Task brief -> Would you return the lines between the one holding "둘째 줄부터 N개의 줄에는 도시의 정보가 주어진다." and the one holding "### 예제 출력 4", inclusive, and only those, exactly as they stand in the listing below?

Input records ->
'''

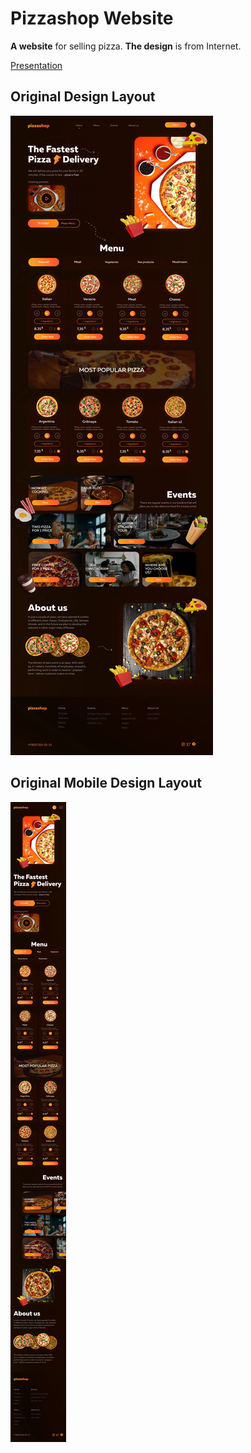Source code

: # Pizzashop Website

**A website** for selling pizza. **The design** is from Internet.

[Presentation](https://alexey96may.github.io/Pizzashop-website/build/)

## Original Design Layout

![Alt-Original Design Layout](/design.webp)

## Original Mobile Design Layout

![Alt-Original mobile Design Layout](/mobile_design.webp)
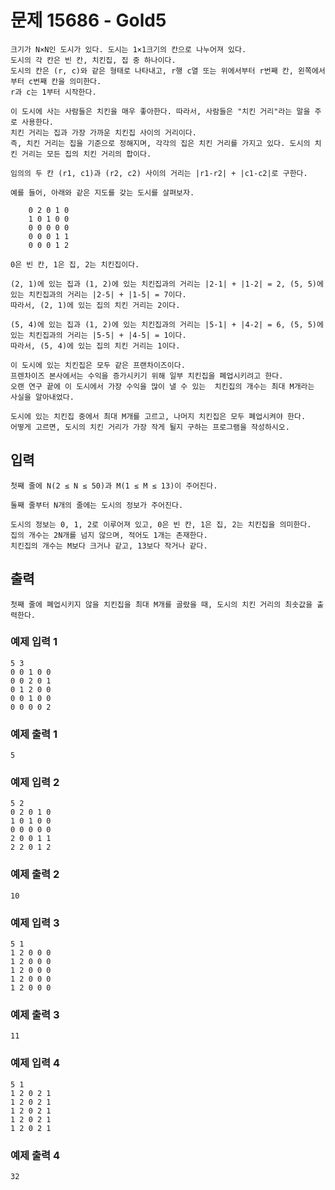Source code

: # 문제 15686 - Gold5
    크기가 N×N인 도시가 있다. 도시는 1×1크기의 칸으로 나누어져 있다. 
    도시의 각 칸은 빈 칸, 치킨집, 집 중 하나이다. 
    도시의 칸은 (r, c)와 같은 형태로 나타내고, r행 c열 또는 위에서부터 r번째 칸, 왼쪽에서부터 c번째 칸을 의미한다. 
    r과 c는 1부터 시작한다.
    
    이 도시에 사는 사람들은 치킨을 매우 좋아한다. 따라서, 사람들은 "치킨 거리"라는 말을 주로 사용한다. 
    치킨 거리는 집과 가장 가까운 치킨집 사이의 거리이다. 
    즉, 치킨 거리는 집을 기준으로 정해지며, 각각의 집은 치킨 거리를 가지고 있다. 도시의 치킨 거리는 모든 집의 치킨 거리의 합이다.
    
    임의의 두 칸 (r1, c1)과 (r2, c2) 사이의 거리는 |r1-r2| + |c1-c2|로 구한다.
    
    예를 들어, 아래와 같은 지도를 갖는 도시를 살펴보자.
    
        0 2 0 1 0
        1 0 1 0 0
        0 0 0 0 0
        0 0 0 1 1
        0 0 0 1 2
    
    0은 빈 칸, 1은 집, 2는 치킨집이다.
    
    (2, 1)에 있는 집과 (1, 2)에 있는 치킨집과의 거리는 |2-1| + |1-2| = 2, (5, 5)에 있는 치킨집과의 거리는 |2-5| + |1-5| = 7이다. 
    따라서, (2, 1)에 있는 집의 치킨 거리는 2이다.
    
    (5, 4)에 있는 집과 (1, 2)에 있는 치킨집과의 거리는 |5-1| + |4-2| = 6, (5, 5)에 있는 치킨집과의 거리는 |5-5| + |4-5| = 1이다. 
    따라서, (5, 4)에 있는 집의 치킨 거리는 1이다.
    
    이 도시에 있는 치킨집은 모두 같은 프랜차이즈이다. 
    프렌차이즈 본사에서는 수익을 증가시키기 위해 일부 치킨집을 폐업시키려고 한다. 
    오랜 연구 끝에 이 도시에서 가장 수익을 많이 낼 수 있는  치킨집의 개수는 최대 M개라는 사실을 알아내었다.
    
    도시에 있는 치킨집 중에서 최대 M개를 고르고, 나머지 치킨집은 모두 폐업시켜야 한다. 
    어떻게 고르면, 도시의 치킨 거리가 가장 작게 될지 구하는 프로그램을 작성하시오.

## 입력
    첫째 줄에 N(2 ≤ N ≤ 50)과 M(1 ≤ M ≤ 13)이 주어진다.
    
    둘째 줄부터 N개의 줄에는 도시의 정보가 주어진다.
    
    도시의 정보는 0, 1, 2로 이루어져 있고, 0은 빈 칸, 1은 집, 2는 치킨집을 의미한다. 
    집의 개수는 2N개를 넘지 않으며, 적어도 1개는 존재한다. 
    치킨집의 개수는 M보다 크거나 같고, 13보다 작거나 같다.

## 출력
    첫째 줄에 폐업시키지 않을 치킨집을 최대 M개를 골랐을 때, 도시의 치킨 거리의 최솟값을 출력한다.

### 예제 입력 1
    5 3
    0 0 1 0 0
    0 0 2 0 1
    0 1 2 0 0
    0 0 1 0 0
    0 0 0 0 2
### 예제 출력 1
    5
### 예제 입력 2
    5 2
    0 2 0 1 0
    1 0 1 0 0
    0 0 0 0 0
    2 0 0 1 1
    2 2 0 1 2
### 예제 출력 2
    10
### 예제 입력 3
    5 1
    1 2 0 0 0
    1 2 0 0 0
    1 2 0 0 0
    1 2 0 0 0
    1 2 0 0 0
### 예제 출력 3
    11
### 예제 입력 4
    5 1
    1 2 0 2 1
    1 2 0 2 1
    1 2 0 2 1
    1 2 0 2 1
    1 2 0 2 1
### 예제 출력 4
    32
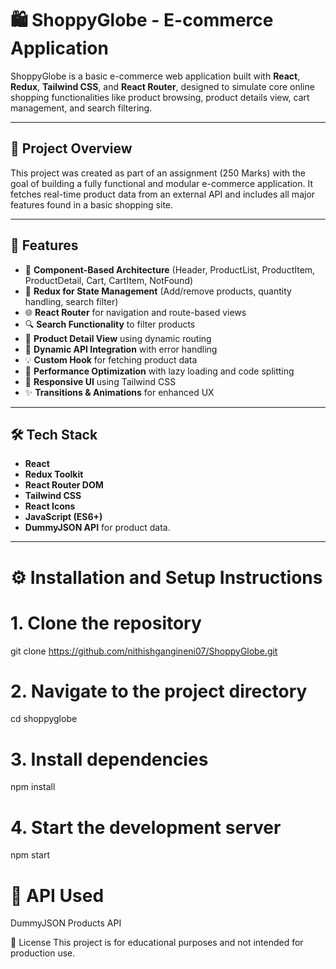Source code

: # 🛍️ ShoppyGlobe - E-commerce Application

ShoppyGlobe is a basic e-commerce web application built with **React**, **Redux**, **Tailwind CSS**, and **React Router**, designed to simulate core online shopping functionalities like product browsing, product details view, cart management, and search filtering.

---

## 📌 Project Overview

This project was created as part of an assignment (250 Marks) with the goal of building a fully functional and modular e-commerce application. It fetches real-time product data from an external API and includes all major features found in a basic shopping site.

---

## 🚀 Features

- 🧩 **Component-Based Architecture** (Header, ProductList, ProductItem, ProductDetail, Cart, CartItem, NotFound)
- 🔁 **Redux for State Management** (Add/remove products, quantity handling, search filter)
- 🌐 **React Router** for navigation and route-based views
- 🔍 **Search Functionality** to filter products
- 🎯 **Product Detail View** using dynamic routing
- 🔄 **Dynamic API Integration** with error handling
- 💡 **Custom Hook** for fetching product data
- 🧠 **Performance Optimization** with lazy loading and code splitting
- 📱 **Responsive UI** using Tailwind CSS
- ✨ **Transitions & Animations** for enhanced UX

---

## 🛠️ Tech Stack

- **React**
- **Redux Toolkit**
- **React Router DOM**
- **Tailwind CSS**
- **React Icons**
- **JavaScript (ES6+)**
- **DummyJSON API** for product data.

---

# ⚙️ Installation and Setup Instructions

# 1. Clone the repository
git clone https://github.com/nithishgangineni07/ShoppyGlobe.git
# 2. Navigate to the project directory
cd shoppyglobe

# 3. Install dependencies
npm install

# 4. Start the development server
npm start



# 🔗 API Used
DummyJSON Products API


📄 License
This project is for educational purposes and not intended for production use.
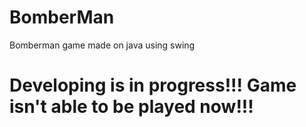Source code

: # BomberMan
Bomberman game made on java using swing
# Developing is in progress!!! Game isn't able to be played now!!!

'''
'''

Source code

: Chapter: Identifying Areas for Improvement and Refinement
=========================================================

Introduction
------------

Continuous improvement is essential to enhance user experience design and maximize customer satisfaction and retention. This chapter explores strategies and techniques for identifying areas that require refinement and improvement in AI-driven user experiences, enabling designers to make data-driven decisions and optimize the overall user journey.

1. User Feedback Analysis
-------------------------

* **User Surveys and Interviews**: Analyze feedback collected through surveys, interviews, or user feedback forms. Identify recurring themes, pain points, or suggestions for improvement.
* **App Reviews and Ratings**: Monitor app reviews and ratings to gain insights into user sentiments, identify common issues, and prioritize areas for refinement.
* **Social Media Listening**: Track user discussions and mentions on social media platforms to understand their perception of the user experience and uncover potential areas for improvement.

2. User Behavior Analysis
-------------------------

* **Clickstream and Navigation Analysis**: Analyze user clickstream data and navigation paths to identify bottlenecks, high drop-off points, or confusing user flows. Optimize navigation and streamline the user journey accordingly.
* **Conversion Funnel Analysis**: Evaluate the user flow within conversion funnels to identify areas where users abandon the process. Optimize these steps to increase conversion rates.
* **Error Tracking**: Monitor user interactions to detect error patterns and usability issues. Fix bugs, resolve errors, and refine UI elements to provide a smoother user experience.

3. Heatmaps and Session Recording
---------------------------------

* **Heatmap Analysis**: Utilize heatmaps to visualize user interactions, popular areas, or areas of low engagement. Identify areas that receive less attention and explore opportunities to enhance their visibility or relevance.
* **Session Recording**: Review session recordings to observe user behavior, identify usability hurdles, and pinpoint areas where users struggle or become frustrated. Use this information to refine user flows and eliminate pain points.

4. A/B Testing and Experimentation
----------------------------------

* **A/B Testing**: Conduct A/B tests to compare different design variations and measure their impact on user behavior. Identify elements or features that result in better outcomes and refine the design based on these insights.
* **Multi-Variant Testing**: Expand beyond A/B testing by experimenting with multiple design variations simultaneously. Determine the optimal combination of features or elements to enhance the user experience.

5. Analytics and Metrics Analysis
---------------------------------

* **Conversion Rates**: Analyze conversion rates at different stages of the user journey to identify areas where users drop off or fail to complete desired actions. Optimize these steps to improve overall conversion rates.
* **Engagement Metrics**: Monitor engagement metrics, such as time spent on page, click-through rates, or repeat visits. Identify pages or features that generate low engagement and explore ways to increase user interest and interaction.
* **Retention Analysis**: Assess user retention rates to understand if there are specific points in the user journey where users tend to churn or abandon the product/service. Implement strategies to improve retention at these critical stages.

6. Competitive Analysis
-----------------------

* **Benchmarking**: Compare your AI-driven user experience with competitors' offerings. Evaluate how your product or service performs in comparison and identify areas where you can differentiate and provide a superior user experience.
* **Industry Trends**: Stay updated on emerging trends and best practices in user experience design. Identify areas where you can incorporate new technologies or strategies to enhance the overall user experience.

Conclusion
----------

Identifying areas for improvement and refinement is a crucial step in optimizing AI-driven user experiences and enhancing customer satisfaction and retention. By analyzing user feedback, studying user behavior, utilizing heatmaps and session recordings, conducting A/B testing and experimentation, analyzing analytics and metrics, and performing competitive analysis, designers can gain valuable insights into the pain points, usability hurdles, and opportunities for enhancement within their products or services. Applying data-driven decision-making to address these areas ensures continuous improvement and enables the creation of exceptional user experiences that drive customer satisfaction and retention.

'''

Task response ->
    둘째 줄부터 N개의 줄에는 도시의 정보가 주어진다.
    
    도시의 정보는 0, 1, 2로 이루어져 있고, 0은 빈 칸, 1은 집, 2는 치킨집을 의미한다. 
    집의 개수는 2N개를 넘지 않으며, 적어도 1개는 존재한다. 
    치킨집의 개수는 M보다 크거나 같고, 13보다 작거나 같다.

## 출력
    첫째 줄에 폐업시키지 않을 치킨집을 최대 M개를 골랐을 때, 도시의 치킨 거리의 최솟값을 출력한다.

### 예제 입력 1
    5 3
    0 0 1 0 0
    0 0 2 0 1
    0 1 2 0 0
    0 0 1 0 0
    0 0 0 0 2
### 예제 출력 1
    5
### 예제 입력 2
    5 2
    0 2 0 1 0
    1 0 1 0 0
    0 0 0 0 0
    2 0 0 1 1
    2 2 0 1 2
### 예제 출력 2
    10
### 예제 입력 3
    5 1
    1 2 0 0 0
    1 2 0 0 0
    1 2 0 0 0
    1 2 0 0 0
    1 2 0 0 0
### 예제 출력 3
    11
### 예제 입력 4
    5 1
    1 2 0 2 1
    1 2 0 2 1
    1 2 0 2 1
    1 2 0 2 1
    1 2 0 2 1
### 예제 출력 4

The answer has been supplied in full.